DIRECTIONS:
Where the records below reach the line containing "- [Desafio](#desafio)", start transcribing, and end with the line containing "- [Curso com", exactly and with nothing else added.

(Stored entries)

**********

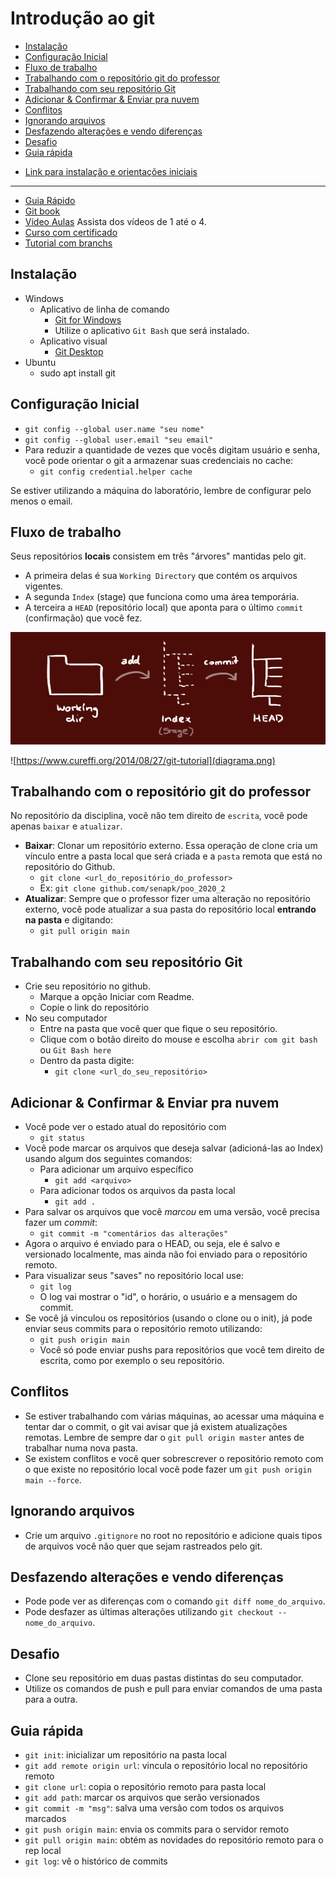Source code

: # Introdução ao git

<!-- toc -->
- [Instalação](#instalação)
- [Configuração Inicial](#configuração-inicial)
- [Fluxo de trabalho](#fluxo-de-trabalho)
- [Trabalhando com o repositório git do professor](#trabalhando-com-o-repositório-git-do-professor)
- [Trabalhando com seu repositório Git](#trabalhando-com-seu-repositório-git)
- [Adicionar & Confirmar & Enviar pra nuvem](#adicionar--confirmar--enviar-pra-nuvem)
- [Conflitos](#conflitos)
- [Ignorando arquivos](#ignorando-arquivos)
- [Desfazendo alterações e vendo diferenças](#desfazendo-alterações-e-vendo-diferenças)
- [Desafio](#desafio)
- [Guia rápida](#guia-rápida)
<!-- toc -->

- [Link para instalação e orientações iniciais](https://www.webdevdrops.com/git-no-windows-github/)


___
- [Guia Rápido](https://rogerdudler.github.io/git-guide/index.pt_BR.html)
- [Git book](https://pt.wikiversity.org/wiki/Git_B%C3%A1sico)
- [Vídeo Aulas](https://www.youtube.com/playlist?list=PLInBAd9OZCzzHBJjLFZzRl6DgUmOeG3H0) Assista dos vídeos de 1 até o 4.
- [Curso com certificado](https://www.schoolofnet.com/curso/git)
- [Tutorial com branchs](https://medium.com/trainingcenter/plano-para-estudar-git-e-github-enquanto-aprende-programa%C3%A7%C3%A3o-f5d5f986f459)



## Instalação
- Windows
    - Aplicativo de linha de comando
        - [Git for Windows](https://gitforwindows.org/)
        - Utilize o aplicativo `Git Bash` que será instalado.
    - Aplicativo visual
        - [Git Desktop](https://desktop.github.com/)
- Ubuntu
    - sudo apt install git

## Configuração Inicial
- `git config --global user.name "seu nome"`
- `git config --global user.email "seu email"`
- Para reduzir a quantidade de vezes que vocês digitam usuário e senha, você pode orientar o git a armazenar suas credenciais no cache:
    - `git config credential.helper cache`

Se estiver utilizando a máquina do laboratório, lembre de configurar pelo menos o email.

## Fluxo de trabalho

Seus repositórios **locais** consistem em três "árvores" mantidas pelo git. 
- A primeira delas é sua `Working Directory` que contém os arquivos vigentes. 
- A segunda `Index` (stage) que funciona como uma área temporária.
- A terceira a `HEAD` (repositório local) que aponta para o último `commit` (confirmação) que você fez.

![](trees.png)

![https://www.cureffi.org/2014/08/27/git-tutorial](diagrama.png)

## Trabalhando com o repositório git do professor

No repositório da disciplina, você não tem direito de `escrita`, você pode apenas `baixar` e `atualizar`.

- **Baixar**: Clonar um repositório externo. Essa operação de clone cria um vínculo entre a pasta local que será criada e a `pasta` remota que está no repositório do Github.
    - `git clone <url_do_repositório_do_professor>`
    - Ex: `git clone github.com/senapk/poo_2020_2`
- **Atualizar**: Sempre que o professor fizer uma alteração no repositório externo, você pode atualizar a sua pasta do repositório local **entrando na pasta** e digitando:
    - `git pull origin main`


## Trabalhando com seu repositório Git
- Crie seu repositório no github. 
    - Marque a opção Iniciar com Readme.
    - Copie o link do repositório
- No seu computador
    - Entre na pasta que você quer que fique o seu repositório.
    - Clique com o botão direito do mouse e escolha `abrir com git bash` ou `Git Bash here`
    - Dentro da pasta digite:
        - `git clone <url_do_seu_repositório>`


## Adicionar & Confirmar & Enviar pra nuvem
- Você pode ver o estado atual do repositório com
    - `git status`
- Você pode marcar os arquivos que deseja salvar (adicioná-las ao Index) usando algum dos seguintes comandos:
    - Para adicionar um arquivo específico
        - `git add <arquivo>`
    - Para adicionar todos os arquivos da pasta local
        - `git add .`
- Para salvar os arquivos que você _marcou_ em uma versão, você precisa fazer um _commit_:
    - `git commit -m "comentários das alterações"`
- Agora o arquivo é enviado para o HEAD, ou seja, ele é salvo e versionado localmente, mas ainda não foi enviado para o repositório remoto.
- Para visualizar seus "saves" no repositório local use:
    - `git log`
    - O log vai mostrar o "id", o horário, o usuário e a mensagem do commit.
- Se você já vinculou os repositórios (usando o clone ou o init), já pode enviar seus commits para o repositório remoto utilizando:
    - `git push origin main`
    - Você só pode enviar pushs para repositórios que você tem direito de escrita, como por exemplo o seu repositório.


## Conflitos
- Se estiver trabalhando com várias máquinas, ao acessar uma máquina e tentar dar o commit, o git vai avisar que já existem atualizações remotas. Lembre de sempre dar o `git pull origin master` antes de trabalhar numa nova pasta.
- Se existem conflitos e você quer sobrescrever o repositório remoto com o que existe no repositório local você pode fazer um `git push origin main --force`.

## Ignorando arquivos
- Crie um arquivo `.gitignore` no root no repositório e adicione quais tipos de arquivos você não quer que sejam rastreados pelo git.

## Desfazendo alterações e vendo diferenças
- Pode pode ver as diferenças com o comando `git diff nome_do_arquivo`.
- Pode desfazer as últimas alterações utilizando `git checkout -- nome_do_arquivo`.


## Desafio
- Clone seu repositório em duas pastas distintas do seu computador. 
- Utilize os comandos de push e pull para enviar comandos de uma pasta para a outra.

## Guia rápida

- `git init`: inicializar um repositório na pasta local
- `git add remote origin url`: vincula o repositório local no repositório remoto
- `git clone url`: copia o repositório remoto para pasta local
- `git add path`: marcar os arquivos que serão versionados
- `git commit -m "msg"`: salva uma versão com todos os arquivos marcados
- `git push origin main`: envia os commits para o servidor remoto
- `git pull origin main`: obtém as novidades do repositório remoto para o rep local
- `git log`: vê o histórico de commits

**********

REPLY TO THE EXERCISE:
- [Desafio](#desafio)
- [Guia rápida](#guia-rápida)
<!-- toc -->

- [Link para instalação e orientações iniciais](https://www.webdevdrops.com/git-no-windows-github/)


___
- [Guia Rápido](https://rogerdudler.github.io/git-guide/index.pt_BR.html)
- [Git book](https://pt.wikiversity.org/wiki/Git_B%C3%A1sico)
- [Vídeo Aulas](https://www.youtube.com/playlist?list=PLInBAd9OZCzzHBJjLFZzRl6DgUmOeG3H0) Assista dos vídeos de 1 até o 4.
- [Curso com certificado](https://www.schoolofnet.com/curso/git)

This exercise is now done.